Большинство людей ходили по Медине пешком. У отца с дядей были мулы, а у бедняков вроде Ахмеда – только ослики, ну а детям и женщинам приходилось идти пешком. Французы боялись ходить пешком. Они вечно ездили на машинах. Даже солдаты оставались в машинах, если начинались беспорядки. Их страх нам, детям, казался очень странным, потому что мы увидели, что и взрослые могут бояться так же, как мы. Причем эти взрослые, которые боялись, находились снаружи и, по всей видимости, были свободны. Власти, которые провели границу, тоже боялись. Новый город был их гаремом; они, как женщины, не могли свободно ходить по Медине. Так что, как оказалось, можно обладать властью и все равно быть в плену у границ.
Тем не менее французские солдаты, которые часто казались очень молоденькими, испуганными и одинокими на своих постах, терроризировали всю Медину. У них была сила, и они могли нам навредить.

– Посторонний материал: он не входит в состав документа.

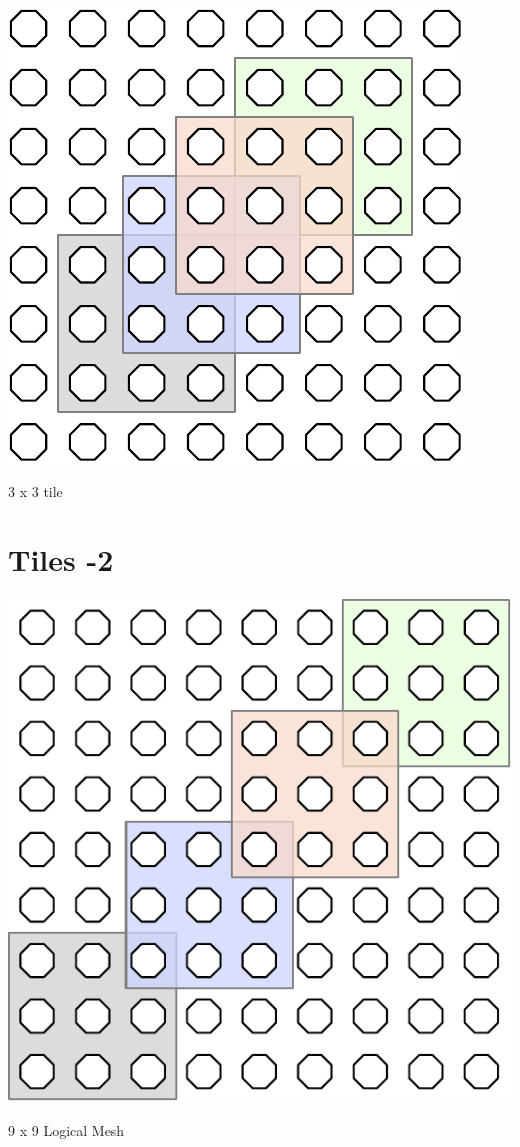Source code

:  \begin{marginfigure}
  \includegraphics[width=1.0\linewidth]{../../FIGURES/tensor-Tile-8x8.pdf}
   \caption{3 x 3 tile }
      \vspace{2em}
\end{marginfigure}

\section{Tiles -2 }

 \begin{marginfigure}
  \includegraphics[width=1.0\linewidth]{../../FIGURES/tensor-tile-9x9.pdf}
   \caption{9 x 9 Logical Mesh }
      \vspace{2em}
\end{marginfigure}

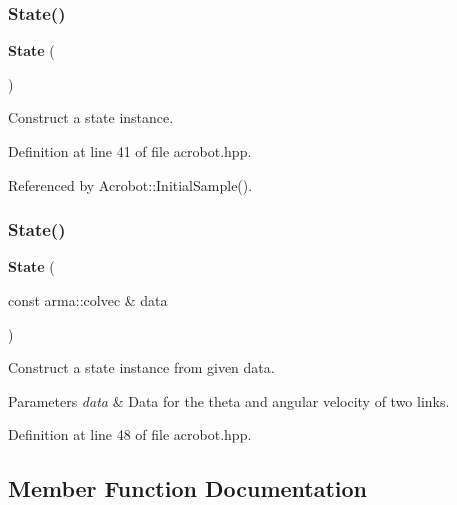 \subsubsection{State()\hspace{0.1cm}{\footnotesize\ttfamily [1/2]}}
{\footnotesize\ttfamily \textbf{ State} (\begin{DoxyParamCaption}{ }\end{DoxyParamCaption})\hspace{0.3cm}{\ttfamily [inline]}}



Construct a state instance. 



Definition at line 41 of file acrobot.\+hpp.



Referenced by Acrobot\+::\+Initial\+Sample().

\mbox{\label{classmlpack_1_1rl_1_1Acrobot_1_1State_a8bc7967f6d91a3c94f9b3f502297a926}} 
\subsubsection{State()\hspace{0.1cm}{\footnotesize\ttfamily [2/2]}}
{\footnotesize\ttfamily \textbf{ State} (\begin{DoxyParamCaption}\item[{const arma\+::colvec \&}]{data }\end{DoxyParamCaption})\hspace{0.3cm}{\ttfamily [inline]}}



Construct a state instance from given data. 


\begin{DoxyParams}{Parameters}
{\em data} & Data for the theta and angular velocity of two links. \\
\hline
\end{DoxyParams}


Definition at line 48 of file acrobot.\+hpp.



\subsection{Member Function Documentation}
\mbox{\label{classmlpack_1_1rl_1_1Acrobot_1_1State_ac10567562fe926ea105ce91a5bbc81c8}} 
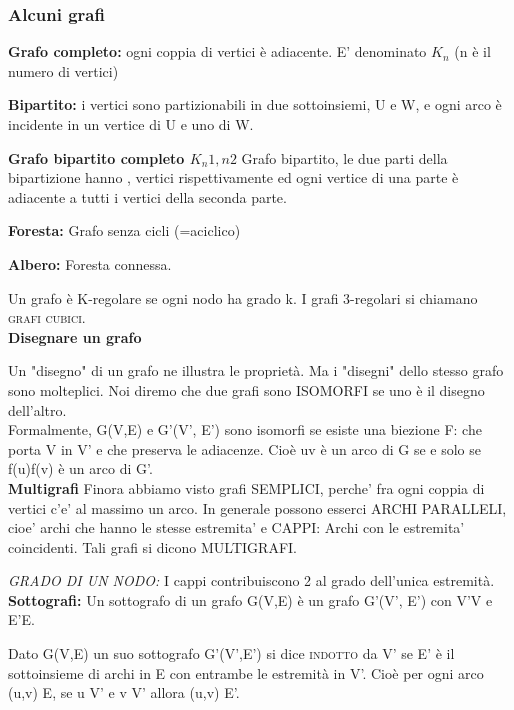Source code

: \documentclass[12pt,a4paper]{article}
\begin{document}
\subsubsection{Alcuni grafi} \par
\textbf{Grafo completo:} ogni coppia di vertici è adiacente. E' denominato $K_n$ (n è il numero di vertici) \par
\textbf{Bipartito:} i vertici sono partizionabili in due sottoinsiemi, U e W, e ogni arco è incidente in un vertice di U e uno di W. \par
\textbf{Grafo bipartito completo $K_n1,n2$} Grafo bipartito, le due parti della bipartizione hanno ,  vertici rispettivamente ed ogni vertice di una parte è adiacente a tutti i vertici della seconda parte. \par
\textbf{Foresta:} Grafo senza cicli (=aciclico) \par
\textbf{Albero:} Foresta connessa. \par
Un grafo è K-regolare se ogni nodo ha grado k. I grafi 3-regolari si chiamano \textsc{grafi cubici}. \\


\textbf{Disegnare un grafo} \par
 Un "disegno" di un grafo ne illustra le proprietà. Ma i "disegni" dello stesso grafo sono molteplici. Noi
diremo che due grafi sono \textsc{ISOMORFI} se uno è il disegno dell'altro. \\
Formalmente, G(V,E) e G’(V’, E’) sono isomorfi se esiste una biezione F: che porta V in V’ e che preserva le
adiacenze. Cioè uv è un arco di G se e solo se f(u)f(v) è un arco di G’. \\

\textbf{Multigrafi} Finora abbiamo visto grafi SEMPLICI, perche' fra ogni coppia di vertici c'e' al massimo un arco. In generale possono esserci ARCHI PARALLELI, cioe' archi che hanno le stesse estremita' e CAPPI: Archi
con le estremita' coincidenti. Tali grafi si dicono MULTIGRAFI. \par
\textit{GRADO DI UN NODO:} I cappi contribuiscono 2 al grado dell'unica estremità.\\

\textbf{Sottografi:} Un sottografo di un grafo G(V,E) è un grafo G'(V', E') con V'\subseteq V e E'\subseteq E. \par
Dato G(V,E) un suo sottografo G'(V',E') si dice \textsc{indotto} da V' se E' è il sottoinsieme di archi in E con entrambe le estremità in V'. Cioè per ogni arco (u,v) \in E, se u \in V' e v \in V' allora (u,v) \in E'. \\
\end{document}
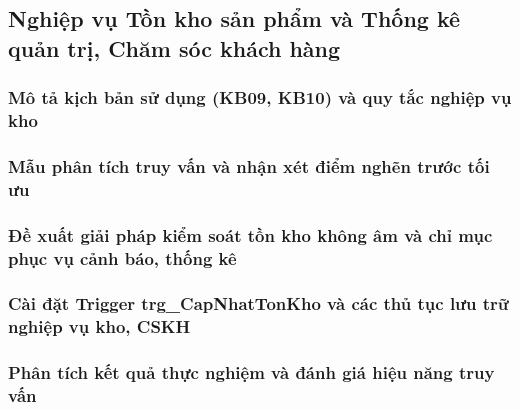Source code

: \subsection{Nghiệp vụ Tồn kho sản phẩm và Thống kê quản trị, Chăm sóc khách hàng}

\subsubsection{Mô tả kịch bản sử dụng (KB09, KB10) và quy tắc nghiệp vụ kho}

\subsubsection{Mẫu phân tích truy vấn và nhận xét điểm nghẽn trước tối ưu}

\subsubsection{Đề xuất giải pháp kiểm soát tồn kho không âm và chỉ mục phục vụ cảnh báo, thống kê}

\subsubsection{Cài đặt Trigger trg\_CapNhatTonKho và các thủ tục lưu trữ nghiệp vụ kho, CSKH}

\subsubsection{Phân tích kết quả thực nghiệm và đánh giá hiệu năng truy vấn}
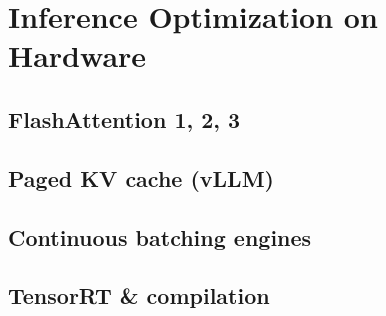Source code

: 
\section{Inference Optimization on Hardware}

\subsection{FlashAttention 1, 2, 3}


\subsection{Paged KV cache (vLLM)}


\subsection{Continuous batching engines}


\subsection{TensorRT \& compilation}


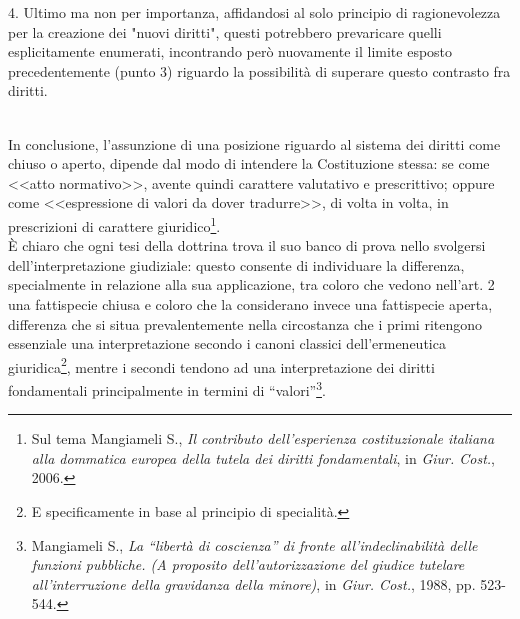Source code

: 4. Ultimo ma non per importanza, affidandosi al solo principio di ragionevolezza per la creazione dei "nuovi diritti", questi potrebbero prevaricare quelli esplicitamente enumerati, incontrando però nuovamente il limite esposto precedentemente (punto 3) riguardo la possibilità di superare questo contrasto fra diritti.
\begin{comment}Vicenda simile si è verificata nelle corti americane, che sebbene facenti parte di un sistema di common law che prevede l'utilizzo del precedente, ha avuto "problematiche" rispetto all'interpretazione del IX emendamento al pari di quello che nelle corti italiane si è avuto rispetto all'interpretazione dell'art. 2.
L'america si divise in due linee ermeneutiche ben distinte: la lettura ampia, che vedeva il IX emendamento come norma di produzione del diritto, e la lettura restrittiva, che considerava invece il IX emendamento come norma di interpretazione.
La prima consentiva il riconoscimento di un numero illimitato di diritti fondamentali, mentre la seconda si trovava ad essere più che altro una norma "istruzione", ossia su come leggere la costituzionale, consentendo quindi l'emersione sì di diritti impliciti nel dettato costituzionale stesso, ma limitati ad una riconducibilità diretta alla stessa.
Il fulcro sta anche in questo caso nel riconoscere il valore della certezza del diritto e la necessità di vagliaare sempre le scelte degli interpreti con i filtri apprestati dall'ordinamento nel riconoscimento di un nuovo diritto, ma bilanciandolo con l'esigenza di estendere il carattere <<fondamentale>> a nuovi interesse emergenti.\end{comment}
\\In conclusione, l’assunzione di una posizione riguardo al sistema dei diritti come chiuso o aperto, dipende dal modo di intendere la Costituzione stessa: se come <<atto normativo>>, avente quindi carattere valutativo e prescrittivo; oppure come <<espressione di valori da dover tradurre>>, di volta in volta, in prescrizioni di carattere giuridico\footnote{Sul tema Mangiameli S., \textit{Il contributo dell’esperienza costituzionale italiana alla dommatica europea della tutela dei diritti fondamentali}, in \textit{Giur. Cost.}, 2006.}.
\\È chiaro che ogni tesi della dottrina trova il suo banco di prova nello svolgersi dell’interpretazione giudiziale: questo consente di individuare la differenza, specialmente in relazione alla sua applicazione, tra coloro che vedono nell’art. 2 una fattispecie chiusa e coloro che la considerano invece una fattispecie aperta, differenza che si situa prevalentemente nella circostanza che i primi ritengono essenziale una interpretazione secondo i canoni classici dell’ermeneutica giuridica\footnote{E specificamente in base al principio di specialità.}, mentre i secondi tendono ad una interpretazione dei diritti fondamentali principalmente in termini di “valori”\footnote{Mangiameli S., \textit{La “libertà di coscienza” di fronte all’indeclinabilità delle funzioni pubbliche. (A proposito dell’autorizzazione del giudice tutelare all’interruzione della gravidanza della minore)}, in \textit{Giur. Cost.}, 1988, pp. 523-544.}.
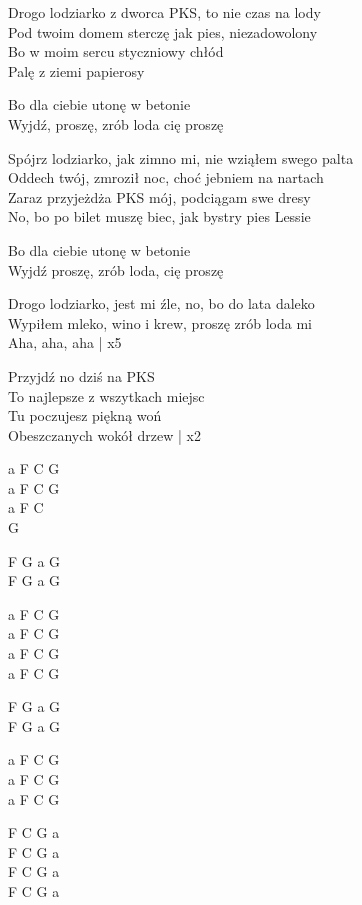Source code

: \begin{text}
    Drogo lodziarko z dworca PKS, to nie czas na lody\\
    Pod twoim domem sterczę jak pies, niezadowolony\\
    Bo w moim sercu styczniowy chłód\\
	Palę z ziemi papierosy 

    \vin Bo dla ciebie utonę w betonie\\
    \vin Wyjdź, proszę, zrób loda cię proszę  

    Spójrz lodziarko, jak zimno mi, nie wziąłem swego palta\\
    Oddech twój, zmroził noc, choć jebniem na nartach\\
    Zaraz przyjeżdża PKS mój, podciągam swe dresy\\
    No, bo po bilet muszę biec, jak bystry pies Lessie

    \vin Bo dla ciebie utonę w betonie\\
    \vin Wyjdź proszę, zrób loda, cię proszę

    Drogo lodziarko, jest mi źle, no, bo do lata daleko\\
    Wypiłem mleko, wino i krew, proszę zrób loda mi\\
    Aha, aha, aha | x5

    Przyjdź no dziś na PKS\\ 
    To najlepsze z wszytkach miejsc\\
    Tu poczujesz piękną woń\\
    Obeszczanych wokół drzew | x2
\end{text}
\begin{chord}
    a F C G\\
    a F C G\\ 
    a F C\\
    G 

    F G a G \\
    F G a G 

    a F C G\\
    a F C G\\
	a F C G\\ 
    a F C G 
	
    F G a G \\
    F G a G 

    a F C G\\
	a F C G\\
	a F C G
	
    F C G a\\ 
    F C G a\\ 
    F C G a\\
    F C G a
\end{chord}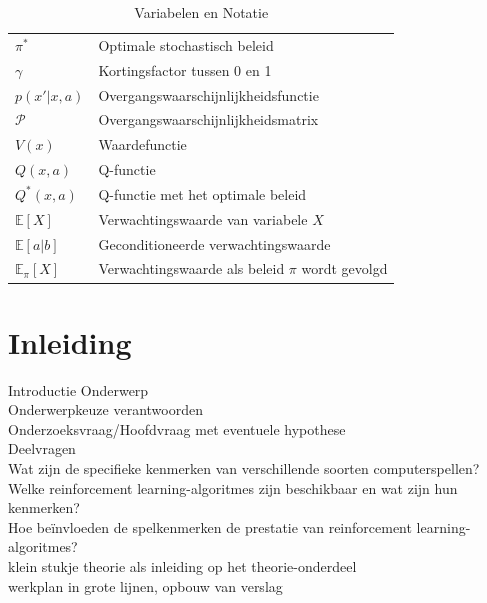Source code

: \documentclass[a4paper,12pt]{article}
\begin{document}
\begin{table}[h]
\begin{tabular}{>{\raggedright}p{3cm} >{\raggedright\arraybackslash}p{10cm}}
        $\pi^*$                     & Optimale stochastisch beleid                      \\
        $\gamma$                    & Kortingsfactor tussen 0 en 1                      \\
        $p(x'|x, a)$                & Overgangswaarschijnlijkheidsfunctie               \\
        $\mathcal{P}$               & Overgangswaarschijnlijkheidsmatrix                \\
        $V(x)$                      & Waardefunctie                                     \\
        $Q(x, a)$                   & Q-functie                                         \\
        $Q^*(x, a)$                 & Q-functie met het optimale beleid                 \\
        $\mathbb{E}[X]$             & Verwachtingswaarde van variabele $X$              \\
        $\mathbb{E}[a|b]$           & Geconditioneerde verwachtingswaarde               \\
        $\mathbb{E}_{\pi}[X]$       & Verwachtingswaarde als beleid $\pi$ wordt gevolgd \\
    \end{tabular}
    \caption{Variabelen en Notatie}
\end{table}

\newpage
\tableofcontents

\newpage
\section{Inleiding}
Introductie Onderwerp \\ Onderwerpkeuze verantwoorden \\
Onderzoeksvraag/Hoofdvraag met eventuele hypothese \\ Deelvragen \\ Wat zijn de
specifieke kenmerken van verschillende soorten computerspellen? \\ Welke
reinforcement learning-algoritmes zijn beschikbaar en wat zijn hun kenmerken?
\\ Hoe beïnvloeden de spelkenmerken de prestatie van reinforcement
learning-algoritmes? \\ klein stukje theorie als inleiding op het
theorie-onderdeel \\ werkplan in grote lijnen, opbouw van verslag \\
\end{document}
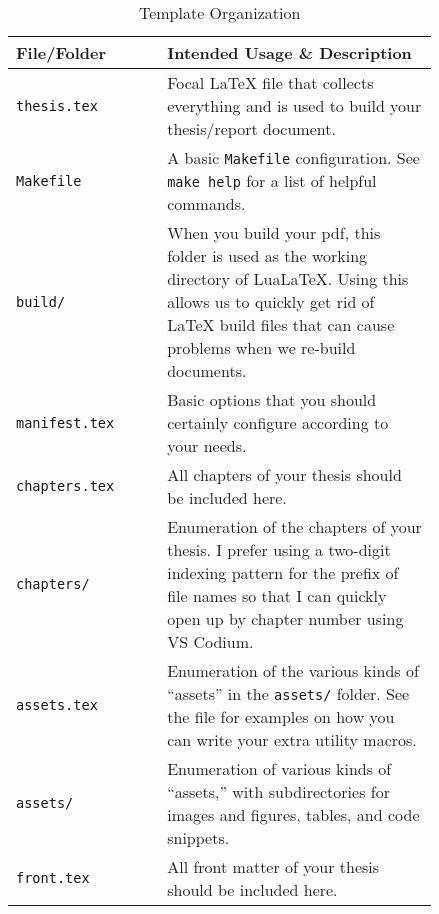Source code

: \begin{longtable}[c]{|>{\raggedright}p{0.3\linewidth}|>{\raggedright\arraybackslash}p{0.54\linewidth}|}
    \caption{Template Organization}
    \label{tab:organization}                                              \\

    \hline

    \rowcolor{McMasterMediumGrey}
    \textbf{File/Folder}     & \textbf{Intended Usage \& Description}
    \\ \hline

    \texttt{thesis.tex} & Focal \LaTeX{} file that collects everything and is
    used to build your thesis/report document.
    \\ \hline

    \texttt{Makefile} & A basic \texttt{Makefile} configuration. See
    \texttt{make help} for a list of helpful commands. \\ \hline

    \texttt{build/} & When you build your \acs{pdf}, this folder is used as the
    working directory of LuaLaTeX. Using this allows us to quickly get rid of
    \LaTeX{} build files that can cause problems when we re-build documents. \\
    \hline

    \texttt{manifest.tex} & Basic options that you should certainly configure
    according to your needs.
    \\ \hline

    \texttt{chapters.tex} & All chapters of your thesis should be included here.
    \\ \hline

    \texttt{chapters/} & Enumeration of the chapters of your thesis. I prefer
    using a two-digit indexing pattern for the prefix of file names so that I
    can quickly open up by chapter number using VS Codium. \\ \hline

    \texttt{assets.tex} & Enumeration of the various kinds of ``assets'' in the
    \texttt{assets/} folder. See the file for examples on how you can write your
    extra utility macros. \\ \hline

    \texttt{assets/} & Enumeration of various kinds of ``assets,'' with
    subdirectories for images and figures, tables, and code snippets. \\ \hline

    \texttt{front.tex} & All front matter of your thesis should be included
    here. \\ \hline


\end{longtable}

Однажды в январе 1944 года мама сказала, что король Мохаммед V при поддержке сторонников независимости всего Марокко пришел к французскому генерал-резиденту, высшему колониальному начальству, чтобы официально потребовать независимости. Резидент-генерал очень разозлился. «Да как смеете вы, марокканцы, требовать независимости?!» – наверное, закричал он и, чтобы наказать нас, ввел своих солдат в Медину. Бронированные машины, насколько смогли, втиснулись в извилистые улочки. Люди обратились к Мекке с молитвами. Тысячи жителей читали молитву из двух слов, которую повторяют часами, когда грозит опасность: «Йа латиф, йа латиф, йа латиф!» («О сострадательный!») Аль-Латиф – одно из сотни имен Аллаха, и тетя Хабиба часто говорила, что оно самое прекрасное, потому что описывает Аллаха как источник сострадания, который чувствует твое горе и может тебе помочь. Но вооруженные французские солдаты, зажатые в узких проулках, окруженные людьми, тысячи раз повторяющих «Йа латиф», занервничали и потеряли самообладание. Они стали стрелять по толпам молящихся, и спустя несколько минут трупы уже падали друг на друга на пороге мечети, а внутри все продолжались мольбы. Мама сказала, что нам с Самиром тогда едва исполнилось четыре, и никто не заметил, что мы, стоя у наших ворот, смотрели, как по домам разносят окровавленные трупы в белых джеллабах для молитв. «После этого вам с Самиром несколько месяцев снились кошмары, – сказала она, – вы не могли даже видеть красный цвет и сразу бежали прятаться. Нам пришлось возить вас в святилище Мулая Идрисса много пятниц подряд, где шарифы [святые] совершали над вами ритуалы защиты, а я целый год клала тебе под подушку амулет, пока к тебе не вернулся спокойный сон». После того трагического дня французы всегда стали ходить с оружием на виду, а отцу пришлось получать множество разрешений в разных местах только для того, чтобы сохранить свое охотничье ружье, но и тогда ему полагалось его прятать, если только он был не в лесу.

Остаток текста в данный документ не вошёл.